The economic value of ensemble forecasts depends on the quality of the forecasts and the sensitivity of the business activity to the weather conditions. Good probabilistic forecasts may lead to better decisions and increase economic returns. However a forecast system, which generally scores well in traditional verifications, may not necessarily lead to better economic returns over time. In some cases, even a small number of inaccurate forecasts may lead to poor economic returns.

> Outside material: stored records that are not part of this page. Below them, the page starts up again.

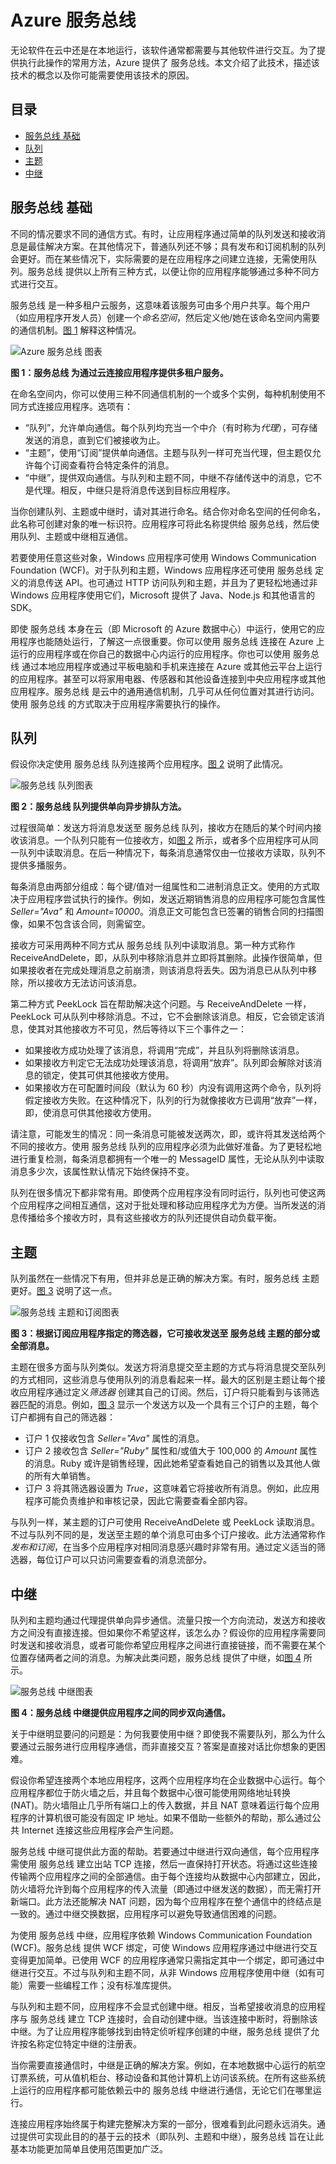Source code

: # Azure 服务总线

无论软件在云中还是在本地运行，该软件通常都需要与其他软件进行交互。为了提供执行此操作的常用方法，Azure 提供了 服务总线。本文介绍了此技术，描述该技术的概念以及你可能需要使用该技术的原因。

## 目录

-   [服务总线 基础][服务总线 基础]
-   [队列][队列]
-   [主题][主题]
-   [中继][中继]

## <a name="fundamentals"></a>服务总线 基础

不同的情况要求不同的通信方式。有时，让应用程序通过简单的队列发送和接收消息是最佳解决方案。在其他情况下，普通队列还不够；具有发布和订阅机制的队列会更好。而在某些情况下，实际需要的是在应用程序之间建立连接，无需使用队列。服务总线 提供以上所有三种方式，以便让你的应用程序能够通过多种不同方式进行交互。

服务总线 是一种多租户云服务，这意味着该服务可由多个用户共享。每个用户（如应用程序开发人员）创建一个*命名空间*，然后定义他/她在该命名空间内需要的通信机制。[图 1][图 1] 解释这种情况。

<a name="Fig1"></a>![Azure 服务总线 图表][Azure 服务总线 图表]

**图 1：服务总线 为通过云连接应用程序提供多租户服务。**

在命名空间内，你可以使用三种不同通信机制的一个或多个实例，每种机制使用不同方式连接应用程序。选项有：

-   “队列”，允许单向通信。每个队列均充当一个中介（有时称为*代理*），可存储发送的消息，直到它们被接收为止。
-   “主题”，使用“订阅”提供单向通信。主题与队列一样可充当代理，但主题仅允许每个订阅查看符合特定条件的消息。
-   “中继”，提供双向通信。与队列和主题不同，中继不存储传送中的消息，它不是代理。相反，中继只是将消息传送到目标应用程序。

当你创建队列、主题或中继时，请对其进行命名。结合你对命名空间的任何命名，此名称可创建对象的唯一标识符。应用程序可将此名称提供给 服务总线，然后使用队列、主题或中继相互通信。

若要使用任意这些对象，Windows 应用程序可使用 Windows Communication Foundation (WCF)。对于队列和主题，Windows 应用程序还可使用 服务总线 定义的消息传送 API。也可通过 HTTP 访问队列和主题，并且为了更轻松地通过非 Windows 应用程序使用它们，Microsoft 提供了 Java、Node.js 和其他语言的 SDK。

即使 服务总线 本身在云（即 Microsoft 的 Azure 数据中心）中运行，使用它的应用程序也能随处运行，了解这一点很重要。你可以使用 服务总线 连接在 Azure 上运行的应用程序或在你自己的数据中心内运行的应用程序。你也可以使用 服务总线 通过本地应用程序或通过平板电脑和手机来连接在 Azure 或其他云平台上运行的应用程序。甚至可以将家用电器、传感器和其他设备连接到中央应用程序或其他应用程序。服务总线 是云中的通用通信机制，几乎可从任何位置对其进行访问。使用 服务总线 的方式取决于应用程序需要执行的操作。

## <a name="queues"></a>队列

假设你决定使用 服务总线 队列连接两个应用程序。[图 2][图 2] 说明了此情况。

<a name="Fig2"></a>![服务总线 队列图表][服务总线 队列图表]

**图 2：服务总线 队列提供单向异步排队方法。**

过程很简单：发送方将消息发送至 服务总线 队列，接收方在随后的某个时间内接收该消息。一个队列只能有一位接收方，如[图 2][图 2] 所示，或者多个应用程序可从同一队列中读取消息。在后一种情况下，每条消息通常仅由一位接收方读取，队列不提供多播服务。

每条消息由两部分组成：每个键/值对一组属性和二进制消息正文。使用的方式取决于应用程序尝试执行的操作。例如，发送近期销售消息的应用程序可能包含属性 *Seller="Ava"* 和 *Amount=10000*。消息正文可能包含已签署的销售合同的扫描图像，如果不包含该合同，则需留空。

接收方可采用两种不同方式从 服务总线 队列中读取消息。第一种方式称作 ReceiveAndDelete，即，从队列中移除消息并立即将其删除。此操作很简单，但如果接收者在完成处理消息之前崩溃，则该消息将丢失。因为消息已从队列中移除，所以接收方无法访问该消息。

第二种方式 PeekLock 旨在帮助解决这个问题。与 ReceiveAndDelete 一样，PeekLock 可从队列中移除消息。不过，它不会删除该消息。相反，它会锁定该消息，使其对其他接收方不可见，然后等待以下三个事件之一：

-   如果接收方成功处理了该消息，将调用“完成”，并且队列将删除该消息。
-   如果接收方判定它无法成功处理该消息，将调用“放弃”。队列即会解除对该消息的锁定，使其可供其他接收方使用。
-   如果接收方在可配置时间段（默认为 60 秒）内没有调用这两个命令，队列将假定接收方失败。在这种情况下，队列的行为就像接收方已调用“放弃”一样，即，使消息可供其他接收方使用。

请注意，可能发生的情况：同一条消息可能被发送两次，即，或许将其发送给两个不同的接收方。使用 服务总线 队列的应用程序必须为此做好准备。为了更轻松地进行重复检测，每条消息都拥有一个唯一的 MessageID 属性，无论从队列中读取消息多少次，该属性默认情况下始终保持不变。

队列在很多情况下都非常有用。即使两个应用程序没有同时运行，队列也可使这两个应用程序之间相互通信，这对于批处理和移动应用程序尤为方便。当所发送的消息传播给多个接收方时，具有这些接收方的队列还提供自动负载平衡。

## <a name="topics"></a>主题

队列虽然在一些情况下有用，但并非总是正确的解决方案。有时，服务总线 主题更好。[图 3][图 3] 说明了这一点。

<a name="Fig3"></a>![服务总线 主题和订阅图表][服务总线 主题和订阅图表]

**图 3：根据订阅应用程序指定的筛选器，它可接收发送至 服务总线 主题的部分或全部消息。**

主题在很多方面与队列类似。发送方将消息提交至主题的方式与将消息提交至队列的方式相同，这些消息与使用队列的消息看起来一样。最大的区别是主题让每个接收应用程序通过定义*筛选器* 创建其自己的订阅。然后，订户将只能看到与该筛选器匹配的消息。例如，[图 3][图 3] 显示一个发送方以及一个具有三个订户的主题，每个订户都拥有自己的筛选器：

-   订户 1 仅接收包含 *Seller="Ava"* 属性的消息。
-   订户 2 接收包含 *Seller="Ruby"* 属性和/或值大于 100,000 的 *Amount* 属性的消息。Ruby 或许是销售经理，因此她希望查看她自己的销售以及其他人做的所有大单销售。
-   订户 3 将其筛选器设置为 *True*，这意味着它将接收所有消息。例如，此应用程序可能负责维护和审核记录，因此它需要查看全部内容。

与队列一样，某主题的订户可使用 ReceiveAndDelete 或 PeekLock 读取消息。不过与队列不同的是，发送至主题的单个消息可由多个订户接收。此方法通常称作*发布和订阅*，在当多个应用程序对相同消息感兴趣时非常有用。通过定义适当的筛选器，每位订户可以只访问需要查看的消息流部分。

## <a name="relays"></a>中继

队列和主题均通过代理提供单向异步通信。流量只按一个方向流动，发送方和接收方之间没有直接连接。但如果你不希望这样，该怎么办？假设你的应用程序需要同时发送和接收消息，或者可能你希望应用程序之间进行直接链接，而不需要在某个位置存储两者之间的消息。为解决此类问题，服务总线 提供了中继，如[图 4][图 4] 所示。

<a name="Fig4"></a>![服务总线 中继图表][服务总线 中继图表]

**图 4：服务总线 中继提供应用程序之间的同步双向通信。**

关于中继明显要问的问题是：为何我要使用中继？即使我不需要队列，那么为什么要通过云服务进行应用程序通信，而非直接交互？答案是直接对话比你想象的更困难。

假设你希望连接两个本地应用程序，这两个应用程序均在企业数据中心运行。每个应用程序都位于防火墙之后，并且每个数据中心很可能使用网络地址转换 (NAT)。防火墙阻止几乎所有端口上的传入数据，并且 NAT 意味着运行每个应用程序的计算机很可能没有固定 IP 地址。如果不借助一些额外的帮助，那么通过公共 Internet 连接这些应用程序会产生问题。

服务总线 中继可提供此方面的帮助。若要通过中继进行双向通信，每个应用程序需使用 服务总线 建立出站 TCP 连接，然后一直保持打开状态。将通过这些连接传输两个应用程序之间的全部通信。由于每个连接均从数据中心内部建立，因此，防火墙将允许到每个应用程序的传入流量（即通过中继发送的数据），而无需打开新端口。此方法还能解决 NAT 问题，因为每个应用程序在整个通信中的终结点是一致的。通过中继交换数据，应用程序可以避免导致通信困难的问题。

为使用 服务总线 中继，应用程序依赖 Windows Communication Foundation (WCF)。服务总线 提供 WCF 绑定，可使 Windows 应用程序通过中继进行交互变得更加简单。已使用 WCF 的应用程序通常只需指定其中一个绑定，即可通过中继进行交互。不过与队列和主题不同，从非 Windows 应用程序使用中继（如有可能）需要一些编程工作；没有标准库提供。

与队列和主题不同，应用程序不会显式创建中继。相反，当希望接收消息的应用程序与 服务总线 建立 TCP 连接时，会自动创建中继。当该连接中断时，将删除该中继。为了让应用程序能够找到由特定侦听程序创建的中继，服务总线 提供了允许按名称定位特定中继的注册表。

当你需要直接通信时，中继是正确的解决方案。例如，在本地数据中心运行的航空订票系统，可从值机柜台、移动设备和其他计算机上访问该系统。在所有这些系统上运行的应用程序都可能依赖云中的 服务总线 中继进行通信，无论它们在哪里运行。

连接应用程序始终属于构建完整解决方案的一部分，很难看到此问题永远消失。通过提供可实现此目的的基于云的技术（即队列、主题和中继），服务总线 旨在让此基本功能更加简单且使用范围更加广泛。

  [服务总线 基础]: #fundamentals
  [队列]: #queues
  [主题]: #topics
  [中继]: #relays
  [图 1]: #Fig1
  [Azure 服务总线 图表]: ./media/hybrid-solutions/SvcBus_01_architecture.png
  [图 2]: #Fig2
  [服务总线 队列图表]: ./media/hybrid-solutions/SvcBus_02_queues.png
  [图 3]: #Fig3
  [服务总线 主题和订阅图表]: ./media/hybrid-solutions/SvcBus_03_topicsandsubscriptions.png
  [图 4]: #Fig4
  [服务总线 中继图表]: ./media/hybrid-solutions/SvcBus_04_relay.png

Using data from the National Centers for Environmental Prediction (NCEP) ensemble forecast system, the value of ensemble-based probabilistic forecasts with an idealized model of the electricity market is assessed by the method of utility maximization. Several forecast methods were used in a simple temperature driven model of electricity demand at cities around New Zealand and Australia. The results indicate that ensemble-based probabilistic forecasts are more reliable in forecasting electricity demand than the forecasts based on a single model. They can be used to help with decision making, reducing the overall risk. Bias correction, while helpful to traditional verification of weather forecasts, does not guarantee a significant improvement in economic returns if the profits are non-linearly related to the weather variables. In the model we considered, the penalty for over-estimating the temperature is greater than for under-estimating. The skill of business demand forecasts is sensitive to the ensemble spread, highlighting the importance of correcting for insufficient spread. Calibration of ensemble-based probabilistic forecasts is a significant issue and needs to consider both correction of ensemble mean and adjustment of ensemble spread. The calibrated ensemble-based probabilistic forecasts provide the best performance of all forecasts in our idealized model of the electricity market.